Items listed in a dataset
- - -
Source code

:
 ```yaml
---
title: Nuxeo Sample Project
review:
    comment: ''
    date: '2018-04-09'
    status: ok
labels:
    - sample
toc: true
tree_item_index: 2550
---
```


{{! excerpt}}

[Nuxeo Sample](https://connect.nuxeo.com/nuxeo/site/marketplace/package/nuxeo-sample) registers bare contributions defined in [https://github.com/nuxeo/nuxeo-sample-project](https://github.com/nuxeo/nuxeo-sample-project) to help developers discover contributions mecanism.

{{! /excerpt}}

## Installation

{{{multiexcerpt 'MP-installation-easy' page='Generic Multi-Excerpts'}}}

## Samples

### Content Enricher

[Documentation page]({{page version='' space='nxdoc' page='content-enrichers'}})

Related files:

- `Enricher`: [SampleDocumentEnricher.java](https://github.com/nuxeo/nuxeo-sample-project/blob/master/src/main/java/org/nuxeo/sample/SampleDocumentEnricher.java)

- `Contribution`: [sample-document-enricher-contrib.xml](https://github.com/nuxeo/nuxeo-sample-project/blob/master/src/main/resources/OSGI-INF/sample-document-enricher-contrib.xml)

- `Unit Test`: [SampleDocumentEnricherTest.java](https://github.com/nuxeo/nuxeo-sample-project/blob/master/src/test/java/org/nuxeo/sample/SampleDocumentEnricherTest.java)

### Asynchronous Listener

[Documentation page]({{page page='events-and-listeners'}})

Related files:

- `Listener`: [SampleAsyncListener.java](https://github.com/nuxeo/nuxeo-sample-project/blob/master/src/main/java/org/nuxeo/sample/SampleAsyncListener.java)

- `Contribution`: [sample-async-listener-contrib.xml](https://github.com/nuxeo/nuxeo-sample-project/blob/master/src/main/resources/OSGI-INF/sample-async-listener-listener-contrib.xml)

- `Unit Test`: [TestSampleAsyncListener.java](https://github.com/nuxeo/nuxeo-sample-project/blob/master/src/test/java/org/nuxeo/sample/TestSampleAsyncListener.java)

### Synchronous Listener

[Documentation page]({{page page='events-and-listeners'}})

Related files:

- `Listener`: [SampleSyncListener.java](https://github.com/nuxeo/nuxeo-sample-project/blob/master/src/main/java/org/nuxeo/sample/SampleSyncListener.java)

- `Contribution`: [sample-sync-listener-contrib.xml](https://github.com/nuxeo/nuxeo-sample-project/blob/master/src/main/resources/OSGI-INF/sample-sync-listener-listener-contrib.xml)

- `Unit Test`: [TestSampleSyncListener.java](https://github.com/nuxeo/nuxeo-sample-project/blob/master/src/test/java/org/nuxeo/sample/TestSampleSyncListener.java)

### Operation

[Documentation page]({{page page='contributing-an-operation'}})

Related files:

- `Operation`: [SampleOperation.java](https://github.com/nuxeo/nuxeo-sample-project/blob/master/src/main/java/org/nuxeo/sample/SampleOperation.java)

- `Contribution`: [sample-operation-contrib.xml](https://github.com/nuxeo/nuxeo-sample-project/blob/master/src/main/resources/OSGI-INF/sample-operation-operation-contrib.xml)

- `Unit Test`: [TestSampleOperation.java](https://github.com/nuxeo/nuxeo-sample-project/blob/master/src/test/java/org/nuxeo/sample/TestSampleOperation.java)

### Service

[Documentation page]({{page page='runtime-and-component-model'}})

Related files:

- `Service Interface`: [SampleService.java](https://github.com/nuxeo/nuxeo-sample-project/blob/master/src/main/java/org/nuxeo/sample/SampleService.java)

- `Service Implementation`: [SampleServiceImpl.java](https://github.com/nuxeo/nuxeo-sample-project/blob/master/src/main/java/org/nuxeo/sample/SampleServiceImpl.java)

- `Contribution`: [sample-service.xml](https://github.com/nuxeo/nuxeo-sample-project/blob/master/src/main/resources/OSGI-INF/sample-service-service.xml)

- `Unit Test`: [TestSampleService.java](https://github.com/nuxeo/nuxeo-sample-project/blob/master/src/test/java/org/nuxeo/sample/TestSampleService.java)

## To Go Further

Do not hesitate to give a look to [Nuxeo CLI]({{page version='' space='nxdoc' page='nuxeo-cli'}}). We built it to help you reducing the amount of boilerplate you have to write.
- - -
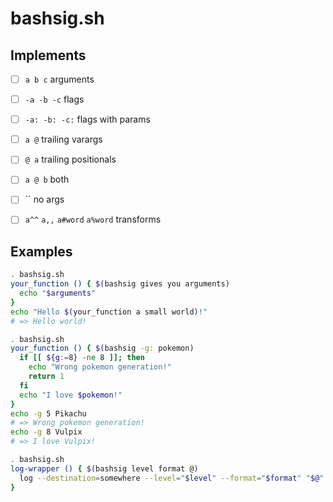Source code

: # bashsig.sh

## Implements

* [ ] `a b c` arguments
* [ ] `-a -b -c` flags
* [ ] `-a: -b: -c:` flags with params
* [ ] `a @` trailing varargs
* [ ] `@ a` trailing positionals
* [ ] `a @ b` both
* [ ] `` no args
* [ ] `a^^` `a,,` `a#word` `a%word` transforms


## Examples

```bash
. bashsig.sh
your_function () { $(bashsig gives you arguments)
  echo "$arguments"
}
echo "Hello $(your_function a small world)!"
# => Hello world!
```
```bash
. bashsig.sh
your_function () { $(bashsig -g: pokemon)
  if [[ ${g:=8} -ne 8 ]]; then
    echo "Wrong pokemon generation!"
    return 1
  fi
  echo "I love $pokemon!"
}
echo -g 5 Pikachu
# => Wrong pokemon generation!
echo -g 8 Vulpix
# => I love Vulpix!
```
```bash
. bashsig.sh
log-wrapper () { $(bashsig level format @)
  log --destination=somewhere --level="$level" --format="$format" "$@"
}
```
- - -
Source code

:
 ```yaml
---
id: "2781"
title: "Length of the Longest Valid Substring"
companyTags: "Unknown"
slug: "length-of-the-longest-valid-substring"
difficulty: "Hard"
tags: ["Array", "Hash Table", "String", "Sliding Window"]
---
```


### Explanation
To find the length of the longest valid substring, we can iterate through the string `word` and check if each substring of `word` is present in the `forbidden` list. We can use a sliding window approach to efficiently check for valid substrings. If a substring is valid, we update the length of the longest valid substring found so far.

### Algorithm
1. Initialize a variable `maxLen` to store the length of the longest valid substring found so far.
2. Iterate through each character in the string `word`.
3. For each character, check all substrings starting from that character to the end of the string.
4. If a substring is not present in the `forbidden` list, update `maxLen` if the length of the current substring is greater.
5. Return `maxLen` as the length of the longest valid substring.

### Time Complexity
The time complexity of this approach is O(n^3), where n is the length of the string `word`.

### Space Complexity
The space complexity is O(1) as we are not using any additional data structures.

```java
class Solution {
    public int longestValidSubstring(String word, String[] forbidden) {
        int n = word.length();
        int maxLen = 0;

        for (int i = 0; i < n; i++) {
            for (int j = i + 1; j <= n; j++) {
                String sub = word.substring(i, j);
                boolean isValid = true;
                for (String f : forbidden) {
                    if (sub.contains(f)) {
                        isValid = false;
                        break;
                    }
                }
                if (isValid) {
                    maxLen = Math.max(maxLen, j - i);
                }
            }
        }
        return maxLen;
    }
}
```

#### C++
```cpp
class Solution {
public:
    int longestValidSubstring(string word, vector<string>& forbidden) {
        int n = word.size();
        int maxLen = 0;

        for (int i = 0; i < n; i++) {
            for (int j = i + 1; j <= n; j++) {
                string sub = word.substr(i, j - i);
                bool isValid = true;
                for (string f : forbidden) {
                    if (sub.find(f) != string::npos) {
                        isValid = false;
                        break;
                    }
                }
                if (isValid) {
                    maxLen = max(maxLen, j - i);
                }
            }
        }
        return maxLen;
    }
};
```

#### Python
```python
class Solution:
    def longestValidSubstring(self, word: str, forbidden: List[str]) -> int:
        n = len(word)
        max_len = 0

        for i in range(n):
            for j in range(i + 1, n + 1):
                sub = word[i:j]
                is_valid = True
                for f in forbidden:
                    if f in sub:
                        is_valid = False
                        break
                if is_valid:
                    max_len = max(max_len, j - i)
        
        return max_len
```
- - -
Task item
Return, from the data, each line that has the word "pokemon" in it.

Solution for this problem
your_function () { $(bashsig -g: pokemon)
    echo "Wrong pokemon generation!"
  echo "I love $pokemon!"
# => Wrong pokemon generation!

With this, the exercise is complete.